In Wiesbaden steht man nach wie vor vor dem gleichen Problem, würden sich Bürger nicht beschweren. Keine Beschwerde, keine Handhabe. Wenn die Verteiler denn auftauchten (ein Teil dieser Szene verschwand letztes Frühjahr, wohl in den Süden). Wer nicht da ist, sündigt (hier) nicht.

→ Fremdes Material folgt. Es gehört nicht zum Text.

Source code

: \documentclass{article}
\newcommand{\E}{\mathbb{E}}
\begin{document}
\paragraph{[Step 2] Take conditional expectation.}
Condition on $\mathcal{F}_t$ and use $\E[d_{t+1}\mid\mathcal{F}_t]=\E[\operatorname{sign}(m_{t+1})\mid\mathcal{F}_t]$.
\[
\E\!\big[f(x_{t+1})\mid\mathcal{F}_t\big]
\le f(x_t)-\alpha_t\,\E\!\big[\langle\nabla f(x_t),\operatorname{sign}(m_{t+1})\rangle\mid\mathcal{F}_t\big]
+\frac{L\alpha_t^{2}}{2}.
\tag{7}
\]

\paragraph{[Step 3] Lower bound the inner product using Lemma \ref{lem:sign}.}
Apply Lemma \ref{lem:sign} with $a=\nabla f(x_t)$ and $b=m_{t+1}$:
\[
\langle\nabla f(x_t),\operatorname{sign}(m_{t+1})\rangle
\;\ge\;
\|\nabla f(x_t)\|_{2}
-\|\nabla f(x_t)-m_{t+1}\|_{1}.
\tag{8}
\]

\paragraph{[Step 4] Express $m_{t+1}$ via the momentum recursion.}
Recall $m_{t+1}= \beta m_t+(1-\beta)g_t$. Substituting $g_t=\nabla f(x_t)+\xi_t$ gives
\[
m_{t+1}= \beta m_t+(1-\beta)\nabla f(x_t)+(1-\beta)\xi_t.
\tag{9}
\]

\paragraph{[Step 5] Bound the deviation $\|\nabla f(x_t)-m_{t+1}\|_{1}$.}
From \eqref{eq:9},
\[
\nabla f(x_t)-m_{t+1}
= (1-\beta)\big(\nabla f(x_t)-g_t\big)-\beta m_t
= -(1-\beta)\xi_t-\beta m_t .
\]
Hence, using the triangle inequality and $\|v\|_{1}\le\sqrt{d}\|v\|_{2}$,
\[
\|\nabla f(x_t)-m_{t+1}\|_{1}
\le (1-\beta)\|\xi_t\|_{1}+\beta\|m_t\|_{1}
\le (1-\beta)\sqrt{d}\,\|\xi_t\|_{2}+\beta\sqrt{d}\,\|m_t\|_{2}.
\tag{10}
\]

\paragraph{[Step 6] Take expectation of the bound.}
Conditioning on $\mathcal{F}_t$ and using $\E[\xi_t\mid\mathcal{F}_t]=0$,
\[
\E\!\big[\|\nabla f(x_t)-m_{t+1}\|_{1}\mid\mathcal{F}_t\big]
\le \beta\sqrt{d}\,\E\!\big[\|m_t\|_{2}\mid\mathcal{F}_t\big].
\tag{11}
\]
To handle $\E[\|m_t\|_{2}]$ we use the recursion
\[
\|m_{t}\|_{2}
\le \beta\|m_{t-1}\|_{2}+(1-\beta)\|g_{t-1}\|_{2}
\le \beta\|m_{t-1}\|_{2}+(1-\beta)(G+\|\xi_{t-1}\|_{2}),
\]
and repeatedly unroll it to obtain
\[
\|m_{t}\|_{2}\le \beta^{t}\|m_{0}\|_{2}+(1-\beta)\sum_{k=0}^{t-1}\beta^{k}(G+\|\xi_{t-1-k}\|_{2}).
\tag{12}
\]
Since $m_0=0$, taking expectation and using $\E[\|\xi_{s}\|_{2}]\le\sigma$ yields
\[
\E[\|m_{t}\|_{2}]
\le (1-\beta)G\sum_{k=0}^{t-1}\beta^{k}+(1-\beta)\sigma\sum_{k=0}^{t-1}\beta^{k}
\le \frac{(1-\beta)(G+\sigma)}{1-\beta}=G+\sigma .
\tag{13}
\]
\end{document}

Auch in Hamburg ist mitnichten die Koranverteilung durch „Siegel der Propheten“ oder „LIES!“ per se unterbunden worden. Nicht DIE AKTION wurde untersagt, sondern es wurde BESTIMMTEN PERSONEN verboten, in dieser Weise zu agieren. Weil es ein behördliches Zeugnis zu den Einbindungen dieser Personen gab. Das ist also personen- und einzelfallbezogen. Zudem ist schlicht die Genehmigung versagt worden; das mag faktisch einem Verbot gleichkommen, ist es aber dennoch nicht ganz. Natürlich unterliegt das Ganze den üblichen verwaltungsrechtlichen Regularien. Das ist zu begrüßen und wichtig, hat aber keine Wirkung über diesen Kreis hinaus. An anderen Orten, bei anderen Personen kann man sicher ähnlich verfahren, hat aber die gleiche Arbeit vor sich: den Einzelnachweis, dass diese Person durch ihre Betätigung z.B. die öffentliche Ordnung stört oder von ihr eine Gefahr ausgeht. Man muss also nüchtern zusammenfassen: Wenn von diesen bestimmten Personen in Hamburg da morgen einer seinen unbescholtenen kleinen Bruder vorschickt, beginnt genau dieses Spiel von neuem.
Insofern hätte man die Überschriften dezenter halten können.